An arts administrator, a power infrastructure supplier and an aged care executive have been appointed to the state’s influential Economic Development Board which advises the Weatherill Government on public policy priorities.

Nov 29, 2016, updated Nov 29, 2016
Dr Mike Rungie and former Fringe CEO Jodi Glass are two of the new Economic Development Board appointees.

Dr Mike Rungie and former Fringe CEO Jodi Glass are two of the new Economic Development Board appointees.

Dr Mike Rungie, Sue Chase and Jodi Glass will bolster the board’s numbers from the existing 12 members, which include Crows CEO and investment attraction supremo Rob Chapman, Primary Producers SA chairman and former Premier Rob Kerin and Don Russell, one time US ambassador and current head of the State Development Department.

Premier Jay Weatherill, who in 2014 announced a revamped board “to address challenges facing the state’s economy”, said the incoming trio would bring “decades of experience across key areas”.

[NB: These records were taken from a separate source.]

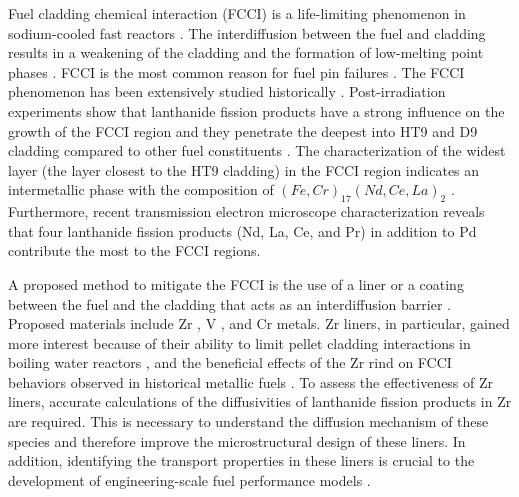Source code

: \documentclass[preprint,12pt]{elsarticle}
\begin{document}
Fuel cladding chemical interaction (FCCI) is a life-limiting phenomenon in sodium-cooled fast reactors \cite{hofman_metallic_1997, pahl_experimental_1990, thomas2021nano}. The interdiffusion between the fuel and cladding results in a weakening of the cladding and the formation of low-melting point phases \cite{keiser_fuel_2019, keiser2009development}. FCCI is the most common reason for fuel pin failures \cite{hofman_metallic_1997,matthews_fuel-cladding_2017}. The FCCI phenomenon has been extensively studied historically \cite{keiser_fuel_2019}. Post-irradiation experiments show that lanthanide fission products have a strong influence on the growth of the FCCI region and they penetrate the deepest into HT9 and D9 cladding compared to other fuel constituents \cite{keiser_fuel_2019, keiser2009development}. The characterization of the widest layer (the layer closest to the HT9 cladding) in the FCCI region indicates an intermetallic phase with the composition of $(Fe, Cr)_{17}(Nd, Ce, La)_{2}$ \cite{keiser_fuel-cladding_2006, harp_scanning_2017}. Furthermore, recent transmission electron microscope characterization \cite{thomas_transmission_2023} reveals that four lanthanide fission products (Nd, La, Ce, and Pr) in addition to Pd contribute the most to the FCCI regions.

A proposed method to mitigate the FCCI is the use of a liner or a coating between the fuel and the cladding that acts as an interdiffusion barrier \cite{beausoleil_fast_2022,crawford_performance_1993, ryu_performance_2009, kim_performance_2009}. Proposed materials include Zr \cite{jee_improvement_2013,lee_effect_2015, beausoleil_fast_2022}, V \cite{lo_vanadium_2014}, and Cr \cite{yang_fcci_2010} metals. Zr liners, in particular, gained more interest because of their ability to limit pellet cladding interactions in boiling water reactors \cite{cox_pellet-clad_1990, chao_study_1993}, and the beneficial effects of the Zr rind on FCCI behaviors observed in historical metallic fuels \cite{keiser_fuel_2019, keiser2009development}. To assess the effectiveness of Zr liners, accurate calculations of the diffusivities of lanthanide fission products in Zr are required. This is necessary to understand the diffusion mechanism of these species and therefore improve the microstructural design of these liners. In addition, identifying the transport properties in these liners is crucial to the development of engineering-scale fuel performance models \cite{aagesen_mechanistic_2023}. 
\end{document}
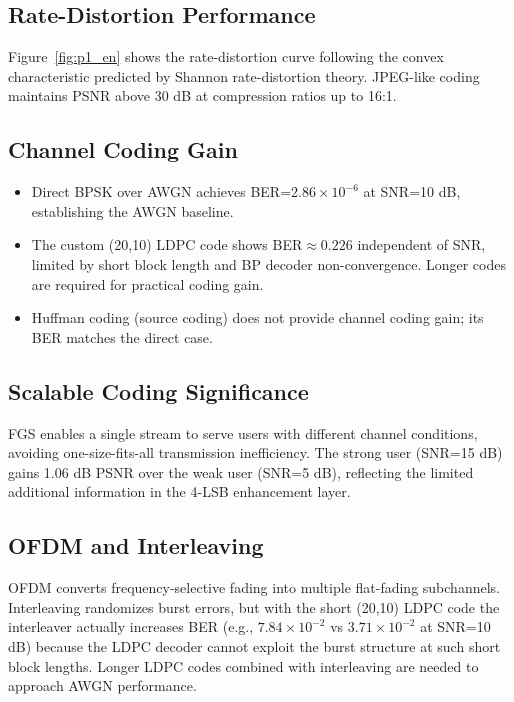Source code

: \documentclass[12pt, a4paper]{article}
\begin{document}
\subsection{Rate-Distortion Performance}

Figure~\ref{fig:p1_en} shows the rate-distortion curve following the convex characteristic predicted by Shannon rate-distortion theory. JPEG-like coding maintains PSNR above 30 dB at compression ratios up to 16:1.

\subsection{Channel Coding Gain}

\begin{itemize}
    \item Direct BPSK over AWGN achieves BER=$2.86\times10^{-6}$ at SNR=10 dB, establishing the AWGN baseline.
    \item The custom (20,10) LDPC code shows BER$\approx 0.226$ independent of SNR, limited by short block length and BP decoder non-convergence. Longer codes are required for practical coding gain.
    \item Huffman coding (source coding) does not provide channel coding gain; its BER matches the direct case.
\end{itemize}

\subsection{Scalable Coding Significance}

FGS enables a single stream to serve users with different channel conditions, avoiding one-size-fits-all transmission inefficiency. The strong user (SNR=15 dB) gains 1.06 dB PSNR over the weak user (SNR=5 dB), reflecting the limited additional information in the 4-LSB enhancement layer.

\subsection{OFDM and Interleaving}

OFDM converts frequency-selective fading into multiple flat-fading subchannels. Interleaving randomizes burst errors, but with the short (20,10) LDPC code the interleaver actually increases BER (e.g., $7.84\times10^{-2}$ vs $3.71\times10^{-2}$ at SNR=10 dB) because the LDPC decoder cannot exploit the burst structure at such short block lengths. Longer LDPC codes combined with interleaving are needed to approach AWGN performance.
\end{document}
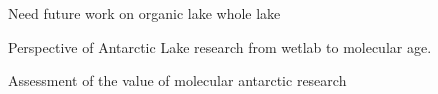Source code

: 

Need future work on organic lake whole lake

Perspective of Antarctic Lake research from wetlab to molecular age.

Assessment of the value of molecular antarctic research

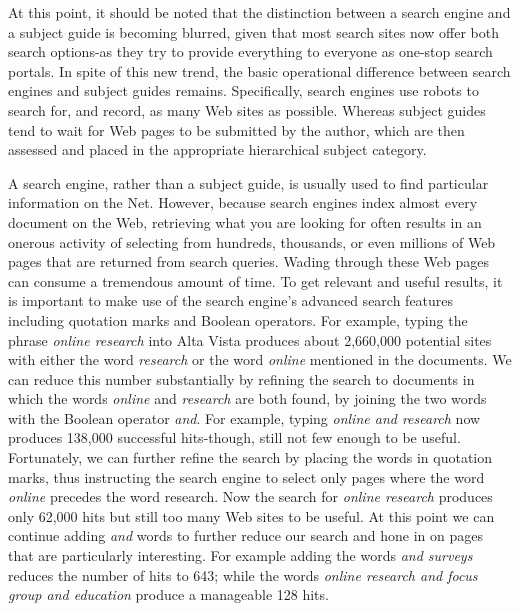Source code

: \documentclass{article}
\begin{document}
At this point, it should be noted that the distinction between a search engine and a subject guide is becoming blurred, given that most search sites now offer both search options-as they try to provide everything to everyone as one-stop search portals. In spite of this new trend, the basic operational difference between search engines and subject guides remains. Specifically, search engines use robots to search for, and record, as many Web sites as possible. Whereas subject guides tend to wait for Web pages to be submitted by the author, which are then assessed and placed in the appropriate hierarchical subject category.

A search engine, rather than a subject guide, is usually used to find particular information on the Net. However, because search engines index almost every document on the Web, retrieving what you are looking for often results in an onerous activity of selecting from hundreds, thousands, or even millions of Web pages that are returned from search queries. Wading through these Web pages can consume a tremendous amount of time. To get relevant and useful results, it is important to make use of the search engine's advanced search features including quotation marks and Boolean operators. For example, typing the phrase \textit{online research} into Alta Vista produces about 2,660,000 potential sites with either the word \textit{research} or the word \textit{online} mentioned in the documents. We can reduce this number substantially by refining the search to documents in which the words \textit{online} and \textit{research} are both found, by joining the two words with the Boolean operator \textit{and}. For example, typing \textit{online and research} now produces 138,000 successful hits-though, still not few enough to be useful. Fortunately, we can further refine the search by placing the words in quotation marks, thus instructing the search engine to select only pages where the word \textit{online} precedes the word research. Now the search for \textit{online research} produces only 62,000 hits but still too many Web sites to be useful. At this point we can continue adding \textit{and} words to further reduce our search and hone in on pages that are particularly interesting. For example adding the words \textit{and surveys} reduces the number of hits to 643; while the words \textit{online research and focus group and education} produce a manageable 128 hits.
\end{document}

“Our state has faced stiff headwinds over the past few years, but our economy is heading in the right direction,” he said.

“The Economic Development Board has been a valuable source of guidance for the Government for more than a decade… there’s still more work ahead of us and I’m confident the board will continue to assist the Government as we strive to modernise our economy.”

Board members are paid $45,000 a year.

Rungie worked for not-for-profit aged care provider ACH Group for almost three decades, most recently as CEO. He resigned this year, saying he would “model his promotions of life transitions by taking a gap year”.

Chase is executive chair and managing director of Cowell Electric Supply, an Eyre Peninsula-based powerline construction and electrical contracting company.

Glass is co-founder and executive producer at Adelaide’s Slingsby theatre company and a former CEO of the Adelaide Fringe.

The EDB was set up by Mike Rann in 2002, with Robert Champion de Crespigny as chair. It has since been overseen by Bruce Carter and its current chair Raymond Spencer.

Opposition Leader Steven Marshall last year pledged that a future Liberal Government would abolish the board and replace it with his long-promised state-based Productivity Commission.

“Either they’re not providing advice or the Government’s not listening to the advice,” he said at the time.

“Either way we find ourselves in a state where our economy is a real problem.”